**TASK DETAILS:** What you return must match the entries exactly, except that the pictures are gone.

**DATA SHOWN:**

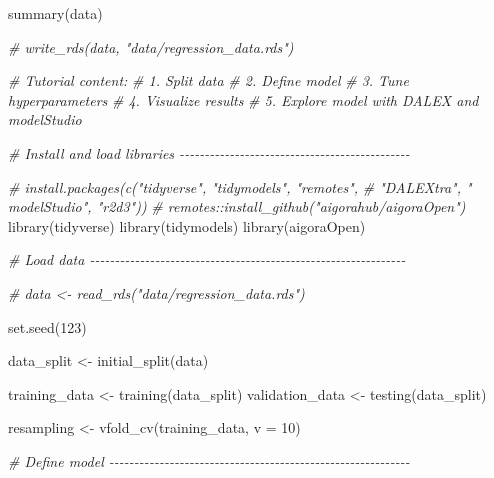 \documentclass[
]{book}
\newenvironment{Shaded}{\begin{snugshade}}{\end{snugshade}}
\newcommand{\AttributeTok}[1]{\textcolor[rgb]{0.77,0.63,0.00}{#1}}
\newcommand{\CommentTok}[1]{\textcolor[rgb]{0.56,0.35,0.01}{\textit{#1}}}
\newcommand{\DecValTok}[1]{\textcolor[rgb]{0.00,0.00,0.81}{#1}}
\newcommand{\FunctionTok}[1]{\textcolor[rgb]{0.00,0.00,0.00}{#1}}
\newcommand{\NormalTok}[1]{#1}
\newcommand{\OtherTok}[1]{\textcolor[rgb]{0.56,0.35,0.01}{#1}}
\begin{document}
\begin{Shaded}
\begin{Highlighting}[]
\FunctionTok{summary}\NormalTok{(data)}

\CommentTok{\# write\_rds(data, "data/regression\_data.rds")}
\end{Highlighting}
\end{Shaded}

\begin{Shaded}
\begin{Highlighting}[]
\CommentTok{\# Tutorial content:}
\CommentTok{\#   1. Split data}
\CommentTok{\#   2. Define model}
\CommentTok{\#   3. Tune hyperparameters}
\CommentTok{\#   4. Visualize results}
\CommentTok{\#   5. Explore model with DALEX and modelStudio}


\CommentTok{\# Install and load libraries {-}{-}{-}{-}{-}{-}{-}{-}{-}{-}{-}{-}{-}{-}{-}{-}{-}{-}{-}{-}{-}{-}{-}{-}{-}{-}{-}{-}{-}{-}{-}{-}{-}{-}{-}{-}{-}{-}{-}{-}{-}{-}{-}{-}{-}{-}}

\CommentTok{\# install.packages(c("tidyverse", "tidymodels", "remotes",}
\CommentTok{\#                    "DALEXtra", " modelStudio", "r2d3"))}
\CommentTok{\# remotes::install\_github("aigorahub/aigoraOpen")}
\FunctionTok{library}\NormalTok{(tidyverse)}
\FunctionTok{library}\NormalTok{(tidymodels)}
\FunctionTok{library}\NormalTok{(aigoraOpen)}


\CommentTok{\# Load data {-}{-}{-}{-}{-}{-}{-}{-}{-}{-}{-}{-}{-}{-}{-}{-}{-}{-}{-}{-}{-}{-}{-}{-}{-}{-}{-}{-}{-}{-}{-}{-}{-}{-}{-}{-}{-}{-}{-}{-}{-}{-}{-}{-}{-}{-}{-}{-}{-}{-}{-}{-}{-}{-}{-}{-}{-}{-}{-}{-}{-}{-}{-}}

\CommentTok{\# data \textless{}{-} read\_rds("data/regression\_data.rds")}

\FunctionTok{set.seed}\NormalTok{(}\DecValTok{123}\NormalTok{)}

\NormalTok{data\_split }\OtherTok{\textless{}{-}} \FunctionTok{initial\_split}\NormalTok{(data)}

\NormalTok{training\_data }\OtherTok{\textless{}{-}} \FunctionTok{training}\NormalTok{(data\_split)}
\NormalTok{validation\_data }\OtherTok{\textless{}{-}} \FunctionTok{testing}\NormalTok{(data\_split)}

\NormalTok{resampling }\OtherTok{\textless{}{-}} \FunctionTok{vfold\_cv}\NormalTok{(training\_data, }\AttributeTok{v =} \DecValTok{10}\NormalTok{)}

\CommentTok{\# Define model {-}{-}{-}{-}{-}{-}{-}{-}{-}{-}{-}{-}{-}{-}{-}{-}{-}{-}{-}{-}{-}{-}{-}{-}{-}{-}{-}{-}{-}{-}{-}{-}{-}{-}{-}{-}{-}{-}{-}{-}{-}{-}{-}{-}{-}{-}{-}{-}{-}{-}{-}{-}{-}{-}{-}{-}{-}{-}{-}{-}}


\end{Highlighting}
\end{Shaded}
\end{document}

**ANSWER TO THE EXERCISE:**
 \documentclass[
]{book}
\newenvironment{Shaded}{\begin{snugshade}}{\end{snugshade}}
\newcommand{\AttributeTok}[1]{\textcolor[rgb]{0.77,0.63,0.00}{#1}}
\newcommand{\CommentTok}[1]{\textcolor[rgb]{0.56,0.35,0.01}{\textit{#1}}}
\newcommand{\DecValTok}[1]{\textcolor[rgb]{0.00,0.00,0.81}{#1}}
\newcommand{\FunctionTok}[1]{\textcolor[rgb]{0.00,0.00,0.00}{#1}}
\newcommand{\NormalTok}[1]{#1}
\newcommand{\OtherTok}[1]{\textcolor[rgb]{0.56,0.35,0.01}{#1}}
\begin{document}
\begin{Shaded}
\begin{Highlighting}[]
\FunctionTok{summary}\NormalTok{(data)}

\CommentTok{\# write\_rds(data, "data/regression\_data.rds")}
\end{Highlighting}
\end{Shaded}

\begin{Shaded}
\begin{Highlighting}[]
\CommentTok{\# Tutorial content:}
\CommentTok{\#   1. Split data}
\CommentTok{\#   2. Define model}
\CommentTok{\#   3. Tune hyperparameters}
\CommentTok{\#   4. Visualize results}
\CommentTok{\#   5. Explore model with DALEX and modelStudio}


\CommentTok{\# Install and load libraries {-}{-}{-}{-}{-}{-}{-}{-}{-}{-}{-}{-}{-}{-}{-}{-}{-}{-}{-}{-}{-}{-}{-}{-}{-}{-}{-}{-}{-}{-}{-}{-}{-}{-}{-}{-}{-}{-}{-}{-}{-}{-}{-}{-}{-}{-}}

\CommentTok{\# install.packages(c("tidyverse", "tidymodels", "remotes",}
\CommentTok{\#                    "DALEXtra", " modelStudio", "r2d3"))}
\CommentTok{\# remotes::install\_github("aigorahub/aigoraOpen")}
\FunctionTok{library}\NormalTok{(tidyverse)}
\FunctionTok{library}\NormalTok{(tidymodels)}
\FunctionTok{library}\NormalTok{(aigoraOpen)}


\CommentTok{\# Load data {-}{-}{-}{-}{-}{-}{-}{-}{-}{-}{-}{-}{-}{-}{-}{-}{-}{-}{-}{-}{-}{-}{-}{-}{-}{-}{-}{-}{-}{-}{-}{-}{-}{-}{-}{-}{-}{-}{-}{-}{-}{-}{-}{-}{-}{-}{-}{-}{-}{-}{-}{-}{-}{-}{-}{-}{-}{-}{-}{-}{-}{-}{-}}

\CommentTok{\# data \textless{}{-} read\_rds("data/regression\_data.rds")}

\FunctionTok{set.seed}\NormalTok{(}\DecValTok{123}\NormalTok{)}

\NormalTok{data\_split }\OtherTok{\textless{}{-}} \FunctionTok{initial\_split}\NormalTok{(data)}

\NormalTok{training\_data }\OtherTok{\textless{}{-}} \FunctionTok{training}\NormalTok{(data\_split)}
\NormalTok{validation\_data }\OtherTok{\textless{}{-}} \FunctionTok{testing}\NormalTok{(data\_split)}

\NormalTok{resampling }\OtherTok{\textless{}{-}} \FunctionTok{vfold\_cv}\NormalTok{(training\_data, }\AttributeTok{v =} \DecValTok{10}\NormalTok{)}

\CommentTok{\# Define model {-}{-}{-}{-}{-}{-}{-}{-}{-}{-}{-}{-}{-}{-}{-}{-}{-}{-}{-}{-}{-}{-}{-}{-}{-}{-}{-}{-}{-}{-}{-}{-}{-}{-}{-}{-}{-}{-}{-}{-}{-}{-}{-}{-}{-}{-}{-}{-}{-}{-}{-}{-}{-}{-}{-}{-}{-}{-}{-}{-}}


\end{Highlighting}
\end{Shaded}
\end{document}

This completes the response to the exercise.